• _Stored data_
::::

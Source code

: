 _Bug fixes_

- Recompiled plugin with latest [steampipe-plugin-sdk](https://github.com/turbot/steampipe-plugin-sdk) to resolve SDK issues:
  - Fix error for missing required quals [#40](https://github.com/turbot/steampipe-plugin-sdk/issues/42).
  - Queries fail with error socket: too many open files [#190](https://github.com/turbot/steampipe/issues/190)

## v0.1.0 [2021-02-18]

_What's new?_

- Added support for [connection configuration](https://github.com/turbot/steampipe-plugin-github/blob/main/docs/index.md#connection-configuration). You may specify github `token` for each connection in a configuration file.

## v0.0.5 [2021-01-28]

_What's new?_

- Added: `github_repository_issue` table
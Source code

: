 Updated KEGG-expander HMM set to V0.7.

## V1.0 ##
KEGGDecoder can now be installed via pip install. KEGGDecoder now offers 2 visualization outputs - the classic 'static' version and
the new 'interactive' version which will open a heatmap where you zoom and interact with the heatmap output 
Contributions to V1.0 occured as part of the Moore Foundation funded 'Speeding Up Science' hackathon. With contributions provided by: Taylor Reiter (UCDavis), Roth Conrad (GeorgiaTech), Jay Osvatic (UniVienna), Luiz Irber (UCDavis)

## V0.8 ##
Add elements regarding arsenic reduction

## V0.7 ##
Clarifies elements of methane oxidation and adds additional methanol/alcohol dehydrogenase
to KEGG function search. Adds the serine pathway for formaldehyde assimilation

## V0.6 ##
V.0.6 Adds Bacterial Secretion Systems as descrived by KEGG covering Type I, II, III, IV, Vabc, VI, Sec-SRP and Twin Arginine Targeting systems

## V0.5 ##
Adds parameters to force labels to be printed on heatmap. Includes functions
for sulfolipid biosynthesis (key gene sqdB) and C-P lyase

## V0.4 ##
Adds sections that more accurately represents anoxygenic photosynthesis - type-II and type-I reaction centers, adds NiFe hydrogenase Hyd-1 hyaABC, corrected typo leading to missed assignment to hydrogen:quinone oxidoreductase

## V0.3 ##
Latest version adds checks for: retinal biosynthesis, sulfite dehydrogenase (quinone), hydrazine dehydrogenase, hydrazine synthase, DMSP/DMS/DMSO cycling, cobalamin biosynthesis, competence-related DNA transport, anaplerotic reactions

::::

• _Aim of the task_
Line by line, output the data precisely as shown above.

• _Task solution_
Source code

: _Bug fixes_

- Recompiled plugin with latest [steampipe-plugin-sdk](https://github.com/turbot/steampipe-plugin-sdk) to resolve SDK issues:
  - Fix error for missing required quals [#40](https://github.com/turbot/steampipe-plugin-sdk/issues/42).
  - Queries fail with error socket: too many open files [#190](https://github.com/turbot/steampipe/issues/190)

## v0.1.0 [2021-02-18]

_What's new?_

- Added support for [connection configuration](https://github.com/turbot/steampipe-plugin-github/blob/main/docs/index.md#connection-configuration). You may specify github `token` for each connection in a configuration file.

## v0.0.5 [2021-01-28]

_What's new?_

- Added: `github_repository_issue` table
Source code

: Updated KEGG-expander HMM set to V0.7.

## V1.0 ##
KEGGDecoder can now be installed via pip install. KEGGDecoder now offers 2 visualization outputs - the classic 'static' version and
the new 'interactive' version which will open a heatmap where you zoom and interact with the heatmap output 
Contributions to V1.0 occured as part of the Moore Foundation funded 'Speeding Up Science' hackathon. With contributions provided by: Taylor Reiter (UCDavis), Roth Conrad (GeorgiaTech), Jay Osvatic (UniVienna), Luiz Irber (UCDavis)

## V0.8 ##
Add elements regarding arsenic reduction

## V0.7 ##
Clarifies elements of methane oxidation and adds additional methanol/alcohol dehydrogenase
to KEGG function search. Adds the serine pathway for formaldehyde assimilation

## V0.6 ##
V.0.6 Adds Bacterial Secretion Systems as descrived by KEGG covering Type I, II, III, IV, Vabc, VI, Sec-SRP and Twin Arginine Targeting systems

## V0.5 ##
Adds parameters to force labels to be printed on heatmap. Includes functions
for sulfolipid biosynthesis (key gene sqdB) and C-P lyase

## V0.4 ##
Adds sections that more accurately represents anoxygenic photosynthesis - type-II and type-I reaction centers, adds NiFe hydrogenase Hyd-1 hyaABC, corrected typo leading to missed assignment to hydrogen:quinone oxidoreductase

## V0.3 ##
Latest version adds checks for: retinal biosynthesis, sulfite dehydrogenase (quinone), hydrazine dehydrogenase, hydrazine synthase, DMSP/DMS/DMSO cycling, cobalamin biosynthesis, competence-related DNA transport, anaplerotic reactions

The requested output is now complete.